Nothing
#' Estimate hyperparameters using an EM algorithm
#'
#' \code{hyperEM} finds hyperparameter estimates using a variation on the
#' Expectation-Maximization (EM) algorithm known as the Expectation/Conditional
#' Maximization (ECM) algorithm (Meng et al, 1993). The algorithm estimates each
#' element of the hyperparameter vector, \eqn{\theta}, while holding fixed
#' (conditioning on) the other parameters in the vector. Alternatively, it can
#' estimate both parameters for each distribution in the mixture while holding
#' the parameters from the other distribution and the mixing fraction fixed.
#'
#' @param data A data frame from \code{\link{processRaw}} or
#' \code{\link{squashData}} containing columns named \emph{N}, \emph{E}, and
#' (if squashed) \emph{weight}.
#' @param theta_init_vec A numeric vector of initial hyperparameter guesses
#' ordered as: \eqn{\alpha_1, \beta_1, \alpha_2, \beta_2, P}.
#' @param squashed A scalar logical (\code{TRUE} or \code{FALSE}) indicating
#' whether or not data squashing was used.
#' @param zeroes A scalar logical specifying if zero counts are included.
#' @param N_star A positive scalar whole number value for the minimum count
#' size to be used for hyperparameter estimation. If zeroes are used, set
#' \code{N_star} to \code{NULL}.
#' @param method A scalar string indicating which method (i.e. score functions
#' or log-likelihood function) to use for the maximization steps. Possible
#' values are \code{"score"} and \code{"nlminb"}.
#' @param profile A scalar string indicating which method to use to optimize the
#' log-likelihood function if \code{method = "nlminb"} (ignored if
#' \code{method = "score"}). \code{profile = "parameter"} optimizes one
#' parameter (\eqn{\alpha} or \eqn{\beta}) from the log-likelihood function at
#' a time. \code{profile = "distribution"} optimizes one distribution from
#' the mixture at a time (\eqn{\alpha} and \eqn{\beta} simultaneously).
#' @param LL_tol A scalar numeric value for the tolerance used for determining
#' when the change in log-likelihood at each iteration is sufficiently small.
#' Used for convergence assessment.
#' @param consecutive A positive scalar whole number value for the number of
#' consecutive iterations the change in log-likelihood must be below
#' \code{LL_tol} in order to reach convergence. Larger values reduce the
#' chance of getting stuck in a flat region of the curve.
#' @param param_lower A scalar numeric value for the smallest acceptable value
#' for each \eqn{\alpha} and \eqn{\beta} estimate.
#' @param param_upper A scalar numeric value for the largest acceptable value
#' for each \eqn{\alpha} and \eqn{\beta} estimate.

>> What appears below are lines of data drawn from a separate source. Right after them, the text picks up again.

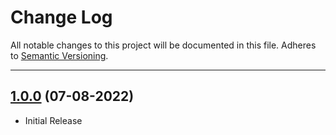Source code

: # Change Log
All notable changes to this project will be documented in this file.
Adheres to [Semantic Versioning](http://semver.org/).

---

## [1.0.0](https://github.com/ngageoint/grid-java/releases/tag/1.0.0) (07-08-2022)

* Initial Release
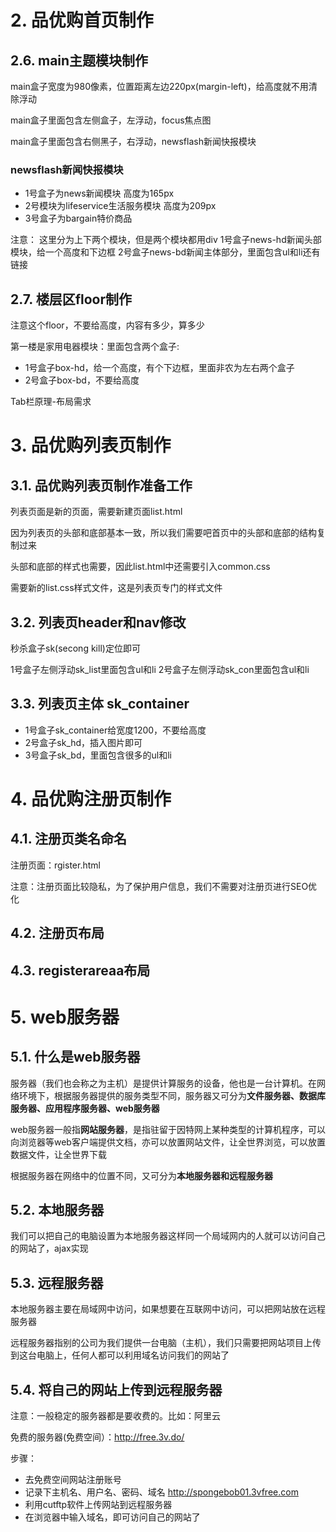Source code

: # 2. 品优购首页制作
## 2.6. main主题模块制作
main盒子宽度为980像素，位置距离左边220px(margin-left)，给高度就不用清除浮动

main盒子里面包含左侧盒子，左浮动，focus焦点图

main盒子里面包含右侧黑子，右浮动，newsflash新闻快报模块

### newsflash新闻快报模块
- 1号盒子为news新闻模块 高度为165px
- 2号模块为lifeservice生活服务模块 高度为209px
- 3号盒子为bargain特价商品

注意：
这里分为上下两个模块，但是两个模块都用div
1号盒子news-hd新闻头部模块，给一个高度和下边框
2号盒子news-bd新闻主体部分，里面包含ul和li还有链接



## 2.7. 楼层区floor制作
注意这个floor，不要给高度，内容有多少，算多少

第一楼是家用电器模块：里面包含两个盒子:
- 1号盒子box-hd，给一个高度，有个下边框，里面非农为左右两个盒子
- 2号盒子box-bd，不要给高度

Tab栏原理-布局需求



# 3. 品优购列表页制作
## 3.1. 品优购列表页制作准备工作
列表页面是新的页面，需要新建页面list.html

因为列表页的头部和底部基本一致，所以我们需要吧首页中的头部和底部的结构复制过来

头部和底部的样式也需要，因此list.html中还需要引入common.css

需要新的list.css样式文件，这是列表页专门的样式文件


## 3.2. 列表页header和nav修改

秒杀盒子sk(secong kill)定位即可

1号盒子左侧浮动sk_list里面包含ul和li
2号盒子左侧浮动sk_con里面包含ul和li


## 3.3. 列表页主体 sk_container

- 1号盒子sk_container给宽度1200，不要给高度
- 2号盒子sk_hd，插入图片即可
- 3号盒子sk_bd，里面包含很多的ul和li



# 4. 品优购注册页制作
## 4.1. 注册页类名命名

注册页面：rgister.html

注意：注册页面比较隐私，为了保护用户信息，我们不需要对注册页进行SEO优化


## 4.2. 注册页布局


## 4.3. registerareaa布局


# 5. web服务器
## 5.1. 什么是web服务器
服务器（我们也会称之为主机）是提供计算服务的设备，他也是一台计算机。在网络环境下，根据服务器提供的服务类型不同，服务器又可分为**文件服务器、数据库服务器、应用程序服务器、web服务器**

web服务器一般指**网站服务器**，是指驻留于因特网上某种类型的计算机程序，可以向浏览器等web客户端提供文档，亦可以放置网站文件，让全世界浏览，可以放置数据文件，让全世界下载

根据服务器在网络中的位置不同，又可分为**本地服务器和远程服务器**



## 5.2. 本地服务器
我们可以把自己的电脑设置为本地服务器这样同一个局域网内的人就可以访问自己的网站了，ajax实现


## 5.3. 远程服务器
本地服务器主要在局域网中访问，如果想要在互联网中访问，可以把网站放在远程服务器

远程服务器指别的公司为我们提供一台电脑（主机），我们只需要把网站项目上传到这台电脑上，任何人都可以利用域名访问我们的网站了

## 5.4. 将自己的网站上传到远程服务器
注意：一般稳定的服务器都是要收费的。比如：阿里云

免费的服务器(免费空间）：http://free.3v.do/

步骤：
- 去免费空间网站注册账号
- 记录下主机名、用户名、密码、域名
http://spongebob01.3vfree.com
- 利用cutftp软件上传网站到远程服务器
- 在浏览器中输入域名，即可访问自己的网站了



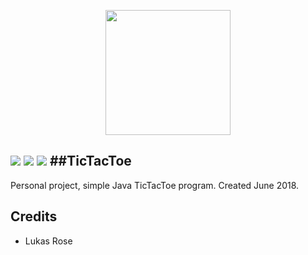   <p align="center">
  <img width=200 src="https://images-na.ssl-images-amazon.com/images/I/411RqsooQ3L.png" /></a>
 
 <img src="https://img.shields.io/badge/build-passing-brightgreen" /></a>
  <img src="https://img.shields.io/badge/Code%20Language-Java-9cf" /></a>
  <img src="https://img.shields.io/badge/Version-vF-blue" /></a>
 ##TicTacToe
 ---
Personal project, simple Java TicTacToe program.
Created June 2018.

## Credits
* Lukas Rose
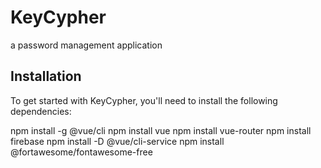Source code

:
# KeyCypher
a password management application

## Installation

To get started with KeyCypher, you'll need to install the following dependencies:

npm install -g @vue/cli
npm install vue
npm install vue-router
npm install firebase
npm install -D @vue/cli-service
npm install @fortawesome/fontawesome-free
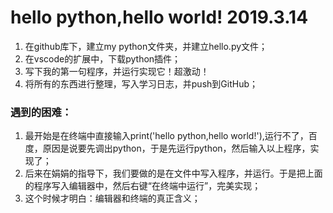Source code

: # hello python,hello world! 2019.3.14 
1. 在github库下，建立my python文件夹，并建立hello.py文件；  
2. 在vscode的扩展中，下载python插件；
3. 写下我的第一句程序，并运行实现它！超激动！
4. 将所有的东西进行整理，写入学习日志，并push到GitHub；  

### 遇到的困难：  
1. 最开始是在终端中直接输入print('hello python,hello world!'),运行不了，百度，原因是说要先调出python，于是先运行python，然后输入以上程序，实现了；  
2. 后来在娟娟的指导下，我们要做的是在文件中写入程序，并运行。于是把上面的程序写入编辑器中，然后右键“在终端中运行”，完美实现；  
3. 这个时候才明白：编辑器和终端的真正含义；   
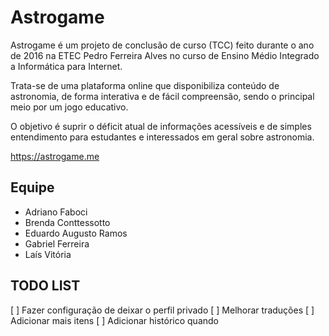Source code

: # Astrogame
Astrogame é um projeto de conclusão de curso (TCC) feito durante o ano de 2016 na ETEC Pedro Ferreira Alves no curso de Ensino Médio Integrado a Informática para Internet.

Trata-se de uma plataforma online que disponibiliza conteúdo de astronomia, de forma interativa e de fácil compreensão, sendo o principal meio por um jogo educativo.

O objetivo é suprir o déficit atual de informações acessíveis e de simples entendimento para estudantes e interessados em geral sobre astronomia.

https://astrogame.me

## Equipe
- Adriano Faboci
- Brenda Conttessotto
- Eduardo Augusto Ramos
- Gabriel Ferreira
- Laís Vitória

## TODO LIST
[ ] Fazer configuração de deixar o perfil privado
[ ] Melhorar traduções
[ ] Adicionar mais itens
[ ] Adicionar histórico quando

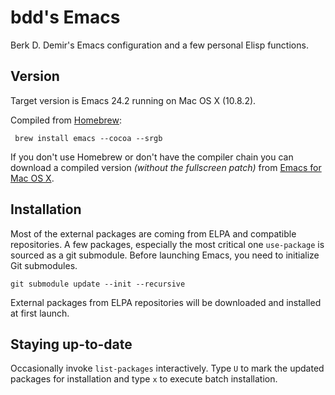# bdd's Emacs #

Berk D. Demir's Emacs configuration and a few personal Elisp functions.


## Version ##

Target version is Emacs 24.2 running on Mac OS X (10.8.2).

Compiled from [Homebrew](http://mxcl.github.com/homebrew/):

     brew install emacs --cocoa --srgb

If you don't use Homebrew or don't have the compiler chain you can download
a compiled version *(without the fullscreen patch)* from
[Emacs for Mac OS X](http://www.emacsformacosx.com).


## Installation ##

Most of the external packages are coming from ELPA and compatible repositories.
A few packages, especially the most critical one `use-package` is sourced as a
git submodule.  Before launching Emacs, you need to initialize Git submodules.

    git submodule update --init --recursive

External packages from ELPA repositories will be downloaded and installed at
first launch.

## Staying up-to-date ##

Occasionally invoke `list-packages` interactively.
Type `U` to mark the updated packages for installation and type `x` to execute
batch installation.
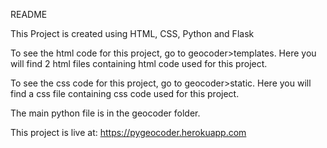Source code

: README

This Project is created using HTML, CSS, Python and Flask

To see the html code for this project, go to geocoder>templates. Here you will find 2 html files containing html code used for this project.

To see the css code for this project, go to geocoder>static. Here you will find a css file containing css code used for this project.

The main python file is in the geocoder folder.

This project is live at: https://pygeocoder.herokuapp.com

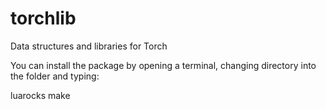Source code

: torchlib
====================

Data structures and libraries for Torch

You can install the package by opening a terminal, changing directory into the folder and typing:

luarocks make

#' @param print_level A value that determines how much information is printed
#' during execution. Possible value are \code{0} for no printing, \code{1} for
#' minimal information, and \code{2} for maximal information.
#' @param max_iter A positive scalar whole number value for the maximum number
#' of iterations to use.
#' @param conf_ints A scalar logical indicating if confidence intervals and
#' standard errors should be returned.
#' @param conf_level A scalar string for the confidence level used if confidence
#' intervals are requested.
#' @param track A scalar logical indicating whether or not to retain the
#' hyperparameter estimates and log-likelihood value at each iteration. Can be
#' used for plotting to better understand the algorithm's behavior.
#'
#' @return A list including the following:
#' \itemize{
#' \item{\emph{estimates}: }{The maximum likelihood estimate (MLE) of the
#' hyperparameter, \eqn{\theta}.}
#' \item{\emph{conf_int}: }{A data frame including the standard errors and
#' confidence limits for \code{estimates}. Only included if
#' \code{conf_ints = TRUE}.}
#' \item{\emph{maximum}: }{The log-likelihood function evaluated at
#' \code{estimates}.}
#' \item{\emph{method}: }{The method used in the maximization step.}
#' \item{\emph{elapsed}: }{The elapsed function execution time in seconds.}
#' \item{\emph{iters}: }{The number of iterations used.}
#' \item{\emph{score}: }{The score functions (i.e. score vector) evaluated
#' at \code{estimates}. All elements should be close to zero.}
#' \item{\emph{score_norm}: }{The Euclidean norm of the score vector
#' evaluated at \code{estimates}. Should be close to zero.}
#' \item{\emph{tracking}: }{The estimates of \eqn{\theta} at each iteration
#' and the log-likelihood function evaluated at those estimates. Unless
#' \code{track = TRUE}, only shows the starting point of the algorithm.}
#' }
#' @details If \code{method = "score"}, the maximization step finds a root
#' of the score function. If \code{method = "nlminb"},
#' \code{\link[stats]{nlminb}} is used to find a minimum of the negative
#' log-likelihood function.
#' @details If \code{method = "score"} and \code{zeroes = FALSE}, then
#' \code{'N_star'} must equal \code{1}.
#' @details If \code{method = "score"}, the model is reparameterized. The
#' parameters are transformed to force the parameter space to include all real
#' numbers. This approach addresses numerical issues at the edge of the
#' parameter space. The reparameterization follows:
#' \eqn{\alpha_{prime} = log(\alpha)}, \eqn{\beta_{prime} = log(\beta)}, and
#' \eqn{P_{prime} = tan(pi * P - pi / 2)}. However, the values returned in
#' \code{estimates} are on the original scale (back-transformed).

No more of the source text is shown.